=== Section Start ===

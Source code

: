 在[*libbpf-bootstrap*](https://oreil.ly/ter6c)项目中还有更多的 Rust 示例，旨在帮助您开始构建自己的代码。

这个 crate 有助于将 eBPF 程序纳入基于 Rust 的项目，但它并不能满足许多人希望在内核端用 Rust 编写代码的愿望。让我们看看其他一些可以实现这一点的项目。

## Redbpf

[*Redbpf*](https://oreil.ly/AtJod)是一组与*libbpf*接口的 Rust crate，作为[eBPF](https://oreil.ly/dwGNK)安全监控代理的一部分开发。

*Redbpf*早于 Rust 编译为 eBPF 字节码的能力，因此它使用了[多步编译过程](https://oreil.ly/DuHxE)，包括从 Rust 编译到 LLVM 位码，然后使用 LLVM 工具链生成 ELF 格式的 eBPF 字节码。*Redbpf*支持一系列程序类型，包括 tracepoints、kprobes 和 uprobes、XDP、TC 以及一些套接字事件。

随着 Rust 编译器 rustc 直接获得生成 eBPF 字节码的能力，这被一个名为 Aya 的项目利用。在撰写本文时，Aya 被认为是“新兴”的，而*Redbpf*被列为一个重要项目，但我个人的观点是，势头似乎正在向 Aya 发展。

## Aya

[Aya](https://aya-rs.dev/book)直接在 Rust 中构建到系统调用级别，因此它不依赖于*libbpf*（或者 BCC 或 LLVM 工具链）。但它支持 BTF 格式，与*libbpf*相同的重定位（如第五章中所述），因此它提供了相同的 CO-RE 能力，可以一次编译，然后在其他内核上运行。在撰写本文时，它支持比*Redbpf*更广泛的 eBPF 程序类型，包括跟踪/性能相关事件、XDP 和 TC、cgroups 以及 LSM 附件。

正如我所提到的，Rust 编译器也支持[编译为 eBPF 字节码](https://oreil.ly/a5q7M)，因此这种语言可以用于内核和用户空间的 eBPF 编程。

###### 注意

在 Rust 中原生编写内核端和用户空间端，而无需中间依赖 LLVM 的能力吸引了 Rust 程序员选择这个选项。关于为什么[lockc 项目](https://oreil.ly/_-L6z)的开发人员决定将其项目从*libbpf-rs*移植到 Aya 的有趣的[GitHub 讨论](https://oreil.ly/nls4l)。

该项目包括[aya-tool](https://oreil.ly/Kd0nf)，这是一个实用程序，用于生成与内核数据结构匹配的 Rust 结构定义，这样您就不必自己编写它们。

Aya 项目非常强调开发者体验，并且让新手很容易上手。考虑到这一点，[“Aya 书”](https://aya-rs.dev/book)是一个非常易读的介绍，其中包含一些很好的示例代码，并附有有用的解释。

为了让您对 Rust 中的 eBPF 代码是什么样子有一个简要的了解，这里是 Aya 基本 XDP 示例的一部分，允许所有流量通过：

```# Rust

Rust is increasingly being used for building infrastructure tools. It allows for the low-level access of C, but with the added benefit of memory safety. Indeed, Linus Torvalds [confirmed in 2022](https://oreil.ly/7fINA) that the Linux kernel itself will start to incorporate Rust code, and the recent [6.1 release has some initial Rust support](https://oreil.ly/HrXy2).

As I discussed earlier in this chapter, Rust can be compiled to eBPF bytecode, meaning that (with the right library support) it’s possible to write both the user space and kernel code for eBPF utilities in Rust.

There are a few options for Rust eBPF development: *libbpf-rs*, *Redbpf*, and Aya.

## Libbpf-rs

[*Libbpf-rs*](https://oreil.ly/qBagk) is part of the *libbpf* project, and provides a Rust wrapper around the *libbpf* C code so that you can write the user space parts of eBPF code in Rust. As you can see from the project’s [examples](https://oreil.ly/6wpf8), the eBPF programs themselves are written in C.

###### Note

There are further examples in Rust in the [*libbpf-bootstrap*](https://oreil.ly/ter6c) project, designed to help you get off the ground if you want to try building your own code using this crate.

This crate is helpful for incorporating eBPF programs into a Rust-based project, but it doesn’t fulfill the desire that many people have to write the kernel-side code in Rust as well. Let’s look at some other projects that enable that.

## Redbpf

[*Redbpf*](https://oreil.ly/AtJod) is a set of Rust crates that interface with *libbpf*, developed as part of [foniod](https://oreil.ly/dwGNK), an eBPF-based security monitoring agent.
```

=== Section End ===

# ACTIVITY
What lines in the records contain the word "There"? Return each one.

# ANSWER SPACE
There are a few options for Rust eBPF development: *libbpf-rs*, *Redbpf*, and Aya.
There are further examples in Rust in the [*libbpf-bootstrap*](https://oreil.ly/ter6c) project, designed to help you get off the ground if you want to try building your own code using this crate.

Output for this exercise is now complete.